When I moved to the land down under, the concept of my ideal Christmas was turned on its head in typical Aussie fashion. Rather than spend my time curled up on the couch with the heating turned up high or snuggled under the duvet in my warm PJs, I now bake under a hot southern sun. I no longer wake up on the morning of the 25th to the sight of a frosted lawn or angry winter's sky, but instead roll out of bed in my shorts, don my 'thongs', and confront a blistering summer's morning. While most of the world is waking to the frigid cold, my Aussie pals and I spend Christmas cavorting in the semi-tropical heat.

Sydney-Hobart yacht race

Whilst my whole being rebels against the notion of a hot Christmas, I've come to appreciate the uniqueness of the situation and accept that this is the Australian way in its purest form - and it's not without its pluses. While I might cherish the memory of a snowy Christmas setting, it's not a bad substitute to open my pressies in the mid-morning warmth of a summer's day, knowing that a lengthy day at the beach awaits me, that it won't get dark until 9pm, and that my summer holidays have officially begun.

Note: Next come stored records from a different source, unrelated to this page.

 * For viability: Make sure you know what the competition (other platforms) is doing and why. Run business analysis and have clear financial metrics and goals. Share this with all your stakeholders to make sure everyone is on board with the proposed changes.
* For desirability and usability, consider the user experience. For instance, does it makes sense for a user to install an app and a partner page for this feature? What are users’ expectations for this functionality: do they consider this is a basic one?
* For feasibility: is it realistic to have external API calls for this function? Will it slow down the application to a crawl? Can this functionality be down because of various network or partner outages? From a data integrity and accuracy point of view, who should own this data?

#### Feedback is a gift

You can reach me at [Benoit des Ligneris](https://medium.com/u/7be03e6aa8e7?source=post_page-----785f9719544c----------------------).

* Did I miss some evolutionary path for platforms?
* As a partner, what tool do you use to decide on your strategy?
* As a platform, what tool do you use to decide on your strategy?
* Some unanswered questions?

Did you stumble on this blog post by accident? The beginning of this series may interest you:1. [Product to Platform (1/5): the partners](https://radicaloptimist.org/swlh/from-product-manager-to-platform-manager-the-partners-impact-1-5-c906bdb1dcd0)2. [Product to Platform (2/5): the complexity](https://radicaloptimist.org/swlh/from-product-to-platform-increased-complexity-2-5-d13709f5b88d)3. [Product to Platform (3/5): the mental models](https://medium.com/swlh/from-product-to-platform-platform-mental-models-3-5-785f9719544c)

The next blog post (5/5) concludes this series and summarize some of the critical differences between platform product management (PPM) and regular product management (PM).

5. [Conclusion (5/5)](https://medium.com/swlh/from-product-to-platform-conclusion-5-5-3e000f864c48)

A 'Chrissy' in Oz has its own peculiar traditions, such as Christmas caroling by the water, beachside Christmas markets, the obligatory kilo of prawns served as an entree on Xmas Day then lashings of cold ham and turkey washed down with an Aussie Shiraz or Kiwi Cab-Sav thereafter. Families spend the afternoon together, but play outdoors beach cricket not indoor charades. Boxing Day is a lively affair with thousands either watching the Sydney to Hobart yacht race or the annual Boxing Day Test in Melbourne. As BBQs are fired up across the country, the sun shines and the heat rises.

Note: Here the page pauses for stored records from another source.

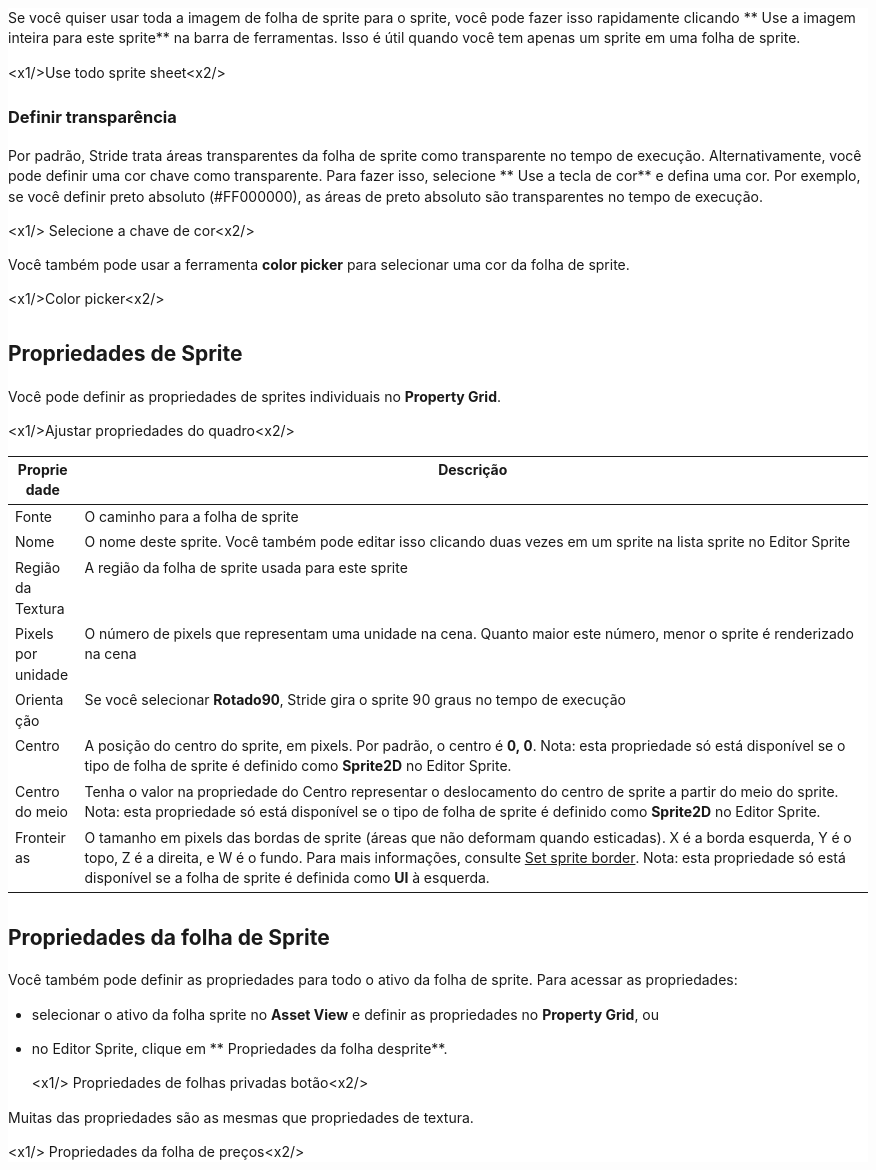 Se você quiser usar toda a imagem de folha de sprite para o sprite, você pode fazer isso rapidamente clicando ** Use a imagem inteira para este sprite** na barra de ferramentas. Isso é útil quando você tem apenas um sprite em uma folha de sprite.

<x1\/>Use todo sprite sheet<x2\/>

### Definir transparência

Por padrão, Stride trata áreas transparentes da folha de sprite como transparente no tempo de execução. Alternativamente, você pode definir uma cor chave como transparente. Para fazer isso, selecione ** Use a tecla de cor** e defina uma cor. Por exemplo, se você definir preto absoluto (#FF000000), as áreas de preto absoluto são transparentes no tempo de execução.

<x1\/> Selecione a chave de cor<x2\/>

Você também pode usar a ferramenta **color picker** para selecionar uma cor da folha de sprite.

<x1\/>Color picker<x2\/>

## Propriedades de Sprite

Você pode definir as propriedades de sprites individuais no **Property Grid**.

<x1\/>Ajustar propriedades do quadro<x2\/>

| Propriedade | Descrição |
|--------------------|------------------------- |
| Fonte | O caminho para a folha de sprite |
| Nome | O nome deste sprite. Você também pode editar isso clicando duas vezes em um sprite na lista sprite no Editor Sprite |
| Região da Textura | A região da folha de sprite usada para este sprite |
| Pixels por unidade | O número de pixels que representam uma unidade na cena. Quanto maior este número, menor o sprite é renderizado na cena |
| Orientação | Se você selecionar **Rotado90**, Stride gira o sprite 90 graus no tempo de execução |
| Centro | A posição do centro do sprite, em pixels. Por padrão, o centro é **0, 0**. Nota: esta propriedade só está disponível se o tipo de folha de sprite é definido como **Sprite2D** no Editor Sprite. |
| Centro do meio | Tenha o valor na propriedade do Centro representar o deslocamento do centro de sprite a partir do meio do sprite. Nota: esta propriedade só está disponível se o tipo de folha de sprite é definido como **Sprite2D** no Editor Sprite. |
| Fronteiras | O tamanho em pixels das bordas de sprite (áreas que não deformam quando esticadas). X é a borda esquerda, Y é o topo, Z é a direita, e W é o fundo. Para mais informações, consulte [Set sprite border](set-sprite-borders.md). Nota: esta propriedade só está disponível se a folha de sprite é definida como **UI** à esquerda. |

## Propriedades da folha de Sprite

Você também pode definir as propriedades para todo o ativo da folha de sprite. Para acessar as propriedades:

* selecionar o ativo da folha sprite no **Asset View** e definir as propriedades no **Property Grid**, ou
* no Editor Sprite, clique em ** Propriedades da folha desprite**.

   <x1\/> Propriedades de folhas privadas botão<x2\/>

Muitas das propriedades são as mesmas que propriedades de textura.

<x1\/> Propriedades da folha de preços<x2\/>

Christmas also signifies the official start of the summer holiday season. Christmas for Australians is literally two days of public holidays, immediately followed by a long summer break. Once Boxing Day passes, many Australians disappear on their holidays, Christmas is quickly forgotten, there is no post-Boxing Day hangover, and a well-deserved rest lies ahead.


Australian Christmases are too short but very sweet, a little tacky but a lot of fun. The combination of public holiday then personal summer holiday is a bonus but it can come at the expense of any further holiday midway through the year. A Christmas Down Under is not ordinary for an Englishman and will probably never feel right, but then life is about new sensations so, for now, I'm happy to go with the flow.

As I bask in 30 degree heat, with sun cream on my body and cold beer in my hand, I think about Christmas, absent family and friends. Then I wonder how Santa feels when he hits these hot shores.

Does he wear his usual outfit or in fact wear board shorts?

Surfin' Santa

Wishing you all a very Merry Christmas, wherever you may be, and have a wonderful 2011.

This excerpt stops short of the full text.